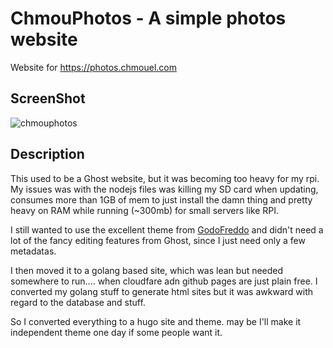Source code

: # ChmouPhotos - A simple photos website

Website for <https://photos.chmouel.com>

## ScreenShot

![chmouphotos](https://user-images.githubusercontent.com/98980/113452108-a345b780-9403-11eb-9f6d-50f96d7aa24b.png)

## Description

This used to be a Ghost website, but it was becoming too heavy for my rpi. My
issues was with the nodejs files was killing my SD card when updating, consumes
more than 1GB of mem to just install the damn thing and pretty heavy on RAM
while running (~300mb) for small servers like RPI.

I still wanted to use the excellent theme from
[GodoFreddo](https://godofredo.ninja) and didn't need a lot of the fancy
editing features from Ghost, since I just need only a few metadatas.

I then moved it to a golang based site, which was lean but needed somewhere to
run.... when cloudfare adn github pages are just plain free. I converted my
golang stuff to generate html sites but it was awkward with regard to the
database and stuff.

So I converted everything to a hugo site and theme. may be I'll make it
independent theme one day if some people want it.
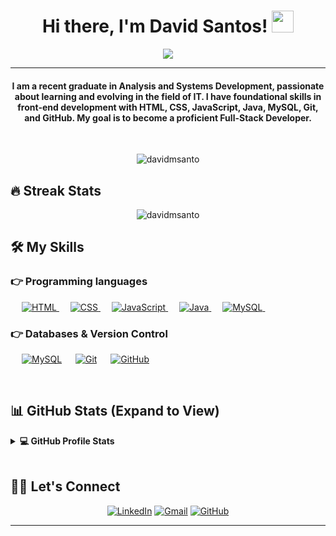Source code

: <h1 align="center">Hi there, I'm David Santos! <img src="https://media.giphy.com/media/hvRJCLFzcasrR4ia7z/giphy.gif" width="35"></h1>
<p align="center">
  <a href="https://github.com/DenverCoder1/readme-typing-svg"><img src="https://readme-typing-svg.herokuapp.com?lines=Recent+graduate+in+Analysis+and+Systems+Development;Constant+learner+and+aspiring+Full-Stack+Developer;Front-End+skills+in+HTML%2C+CSS%2C+JavaScript%2C+Java%2C+MySQL%2C+Git%2C+GitHub&center=true&width=850&height=50"></a>
</p>
<hr/>
<h4 align="center">I am a recent graduate in Analysis and Systems Development, passionate about learning and evolving in the field of IT. I have foundational skills in front-end development with HTML, CSS, JavaScript, Java, MySQL, Git, and GitHub. My goal is to become a proficient Full-Stack Developer.</h4>
<br>
<p align="center"> <img src="https://komarev.com/ghpvc/?username=davidmsanto&label=Profile%20views&color=0e75b6&style=plastic" alt="davidmsanto" /> </p>

## 🔥 Streak Stats
<p align="center"><img src="https://github-readme-streak-stats.herokuapp.com/?user=davidmsanto&theme=algolia" alt="davidmsanto"  /></p>


## 🛠️ My Skills

### 👉 Programming languages

<p align="left"> 
  &emsp; 
  <a href="https://www.w3schools.com/html/" target="_blank"> 
    <img alt="HTML" src="https://img.shields.io/badge/HTML5%20-%23E34F26.svg?logo=html5&logoColor=white">
  </a> 
  &emsp;
  <a href="https://www.w3schools.com/css/" target="_blank"> 
    <img alt="CSS" src="https://img.shields.io/badge/CSS3%20-%231572B6.svg?logo=css3&logoColor=white">
  </a> 
  &emsp;
  <a href="https://developer.mozilla.org/en-US/docs/Web/JavaScript" target="_blank"> 
     <img alt="JavaScript" src="https://img.shields.io/badge/JavaScript%20-%23F7DF1E.svg?logo=javascript&logoColor=black">
   </a>
  &emsp;
  <a href="https://www.java.com" target="_blank"> 
    <img alt="Java" src="https://img.shields.io/badge/Java-%23007396.svg?logo=java&logoColor=white">
  </a>
  &emsp;
   <a href="https://www.mysql.com/" target="_blank">
    <img alt="MySQL" src="https://img.shields.io/badge/MySQL%20-%2300f.svg?logo=mysql&logoColor=white">
  </a>
  &emsp;
  
</p>



### 👉 Databases & Version Control
<p align="left">
  &emsp;
    <a href="https://www.mysql.com/"><img alt="MySQL" src="https://img.shields.io/badge/MySQL-%2300f.svg?style=flat&logo=mysql&logoColor=white"></a>
  &emsp;
    <a href="https://git-scm.com/"><img alt="Git" src ="https://img.shields.io/badge/Git%20-%23F05033.svg?logo=git&logoColor=white"/></a>
  &emsp;
    <a href="https://github.com/"><img alt="GitHub" src="https://img.shields.io/badge/GitHub-%23181717.svg?logo=github&logoColor=white"></a>
 </p>
  


<br/>

## 📊 GitHub Stats (Expand to View) 


<details> 
  <summary><b>💻 GitHub Profile Stats</b></summary>
  <br/>
  <p align="center">
    <a href="https://github.com/anuraghazra/github-readme-stats"><img alt="David's Github Stats" src="https://github-readme-stats.vercel.app/api?username=davidmsanto&show_icons=true&count_private=true&theme=algolia" height="192px"/></a>
    <br/>
    <img src="https://github-readme-stats.vercel.app/api/top-langs/?username=davidmsanto&layout=compact&theme=algolia" alt="davidmsanto" height="192px"/>
    <br/>
   
  </p>
</details>


<br/>

## 🙋‍♂️ Let's Connect
<p align="center">
  <a href="https://www.linkedin.com/in/david-mendon%C3%A7a-152533240"><img src="https://img.icons8.com/bubbles/50/000000/linkedin.png" alt="LinkedIn"/></a>
  <a href="mailto:davidms.profissional@gmail.com"><img src="https://img.icons8.com/bubbles/50/000000/gmail.png" alt="Gmail"/></a>
  <a href="https://github.com/davidmsanto"><img src="https://img.icons8.com/bubbles/50/000000/github.png" alt="GitHub"/></a>
</p>

<hr/>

# # #

To answer, state the number of lines in the records holding the string "center", and leave out everything else.

8